The long and short of it is that this is anti-pattern that unnecessarily exposes you to certain risks that are easily avoided by simply making the resume(returning:) the last thing that the awaited withCheckedContinuation does. In your particular example, there are unlikely to be any egregious problems, but it is easy to construct examples that lead to very unusual behaviors.

---

For example, consider the following, where a wraps legacy completion-handler-based method, b, in a continuation, but calls c after resuming; and a calls d after the await of the checked continuation:

class Experiment {
    let poi = OSSignposter(subsystem: "Experiment", category: .pointsOfInterest)
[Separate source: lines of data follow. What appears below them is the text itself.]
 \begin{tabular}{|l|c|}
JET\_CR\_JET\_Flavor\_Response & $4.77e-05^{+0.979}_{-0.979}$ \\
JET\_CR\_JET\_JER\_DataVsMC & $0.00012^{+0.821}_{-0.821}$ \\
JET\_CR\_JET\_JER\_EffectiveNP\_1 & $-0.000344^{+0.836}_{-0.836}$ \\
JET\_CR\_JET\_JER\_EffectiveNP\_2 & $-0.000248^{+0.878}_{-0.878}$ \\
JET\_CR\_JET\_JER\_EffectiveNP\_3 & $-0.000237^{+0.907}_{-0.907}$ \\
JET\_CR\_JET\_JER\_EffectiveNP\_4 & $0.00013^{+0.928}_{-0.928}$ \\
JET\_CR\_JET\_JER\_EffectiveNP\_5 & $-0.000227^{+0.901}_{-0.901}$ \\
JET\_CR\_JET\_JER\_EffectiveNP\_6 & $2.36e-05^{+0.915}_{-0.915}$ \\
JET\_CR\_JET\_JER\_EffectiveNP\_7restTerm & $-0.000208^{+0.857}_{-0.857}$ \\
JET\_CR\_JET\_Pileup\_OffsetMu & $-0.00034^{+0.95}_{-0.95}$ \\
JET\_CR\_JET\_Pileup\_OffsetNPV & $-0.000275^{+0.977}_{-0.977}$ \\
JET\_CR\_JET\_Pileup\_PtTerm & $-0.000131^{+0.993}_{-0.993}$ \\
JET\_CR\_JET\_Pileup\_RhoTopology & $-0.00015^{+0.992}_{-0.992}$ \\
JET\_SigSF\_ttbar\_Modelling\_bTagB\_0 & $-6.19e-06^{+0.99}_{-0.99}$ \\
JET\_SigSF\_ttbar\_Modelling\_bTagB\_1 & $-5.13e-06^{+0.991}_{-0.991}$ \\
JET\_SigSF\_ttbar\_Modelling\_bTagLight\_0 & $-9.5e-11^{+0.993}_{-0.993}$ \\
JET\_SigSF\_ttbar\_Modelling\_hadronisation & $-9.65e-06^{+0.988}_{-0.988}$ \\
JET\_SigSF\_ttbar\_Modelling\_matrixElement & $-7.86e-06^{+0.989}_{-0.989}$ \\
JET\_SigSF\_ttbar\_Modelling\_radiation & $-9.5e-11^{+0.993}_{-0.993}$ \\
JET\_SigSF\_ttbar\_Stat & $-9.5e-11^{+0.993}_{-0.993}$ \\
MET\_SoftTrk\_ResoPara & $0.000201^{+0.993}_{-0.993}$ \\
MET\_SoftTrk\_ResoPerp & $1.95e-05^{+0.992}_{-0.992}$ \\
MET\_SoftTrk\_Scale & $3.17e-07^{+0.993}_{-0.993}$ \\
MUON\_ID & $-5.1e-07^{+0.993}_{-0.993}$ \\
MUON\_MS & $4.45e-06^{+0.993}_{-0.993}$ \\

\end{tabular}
    func a() async -> Int {
        let state = poi.beginInterval(#function, id: poi.makeSignpostID())
        defer { poi.endInterval(#function, state, "\(result)") }

        let result = await withCheckedContinuation { continuation in
            b { value in
                continuation.resume(returning: value)                            // warning: should really do this *after* calling `c`
                self.c(with: value)
            }
        }

        d(with: result)
        return result
    }

    func b(completion: @escaping (Int) -> Void) {
        let state = self.poi.beginInterval(#function, id: self.poi.makeSignpostID())
        DispatchQueue.global().asyncAfter(deadline: .now() + 1) {
            completion(42)
            self.poi.endInterval(#function, state, "\(42)")
        }
    }

    func c(with value: Int) {
        poi.withIntervalSignpost(#function, id: poi.makeSignpostID(), "\(value)") {
            Thread.sleep(forTimeInterval: 2) // we would generally never Thread.sleep`, but it is here for illustrative purposes; usually we would `Task.sleep`, which is non-blocking, but your example was using synchronous methods, so I am giving synchronous example
        }
    }

    func d(with value: Int) {
        poi.withIntervalSignpost(#function, id: poi.makeSignpostID(), "\(value)") {
            Thread.sleep(forTimeInterval: 1)
        }
    }
}

When I profile that with Instruments, that results in a returning before b or c finish, c and d can run in parallel, all of which is likely to be expected behavior, introduces races, etc.:

---

So, needless to say, a more idiomatic pattern would be to make the parallelism of c and d explicit (presuming that was the intent), and move the call to c outside of the completion-handler closure for b:

func a() async -> Int {
    let state = poi.beginInterval(#function, id: poi.makeSignpostID())
    defer { poi.endInterval(#function, state, "\(result)") }

    let result = await withCheckedContinuation { continuation in
        b { value in
            continuation.resume(returning: value)
        }
    }

    await withDiscardingTaskGroup { group in
        group.addTask { self.c(with: result) }
        group.addTask { self.d(with: result) }
    }

    return result
}

That results in:

Now, a satisfies the contract with the caller that the await of a will not return until everything is done. And we can now add cancellation support with c and d, too.

Probably needless to say, if c and d were really this slow, we would refactor them to be non-blocking async functions. But the above was merely for illustrative purposes, only.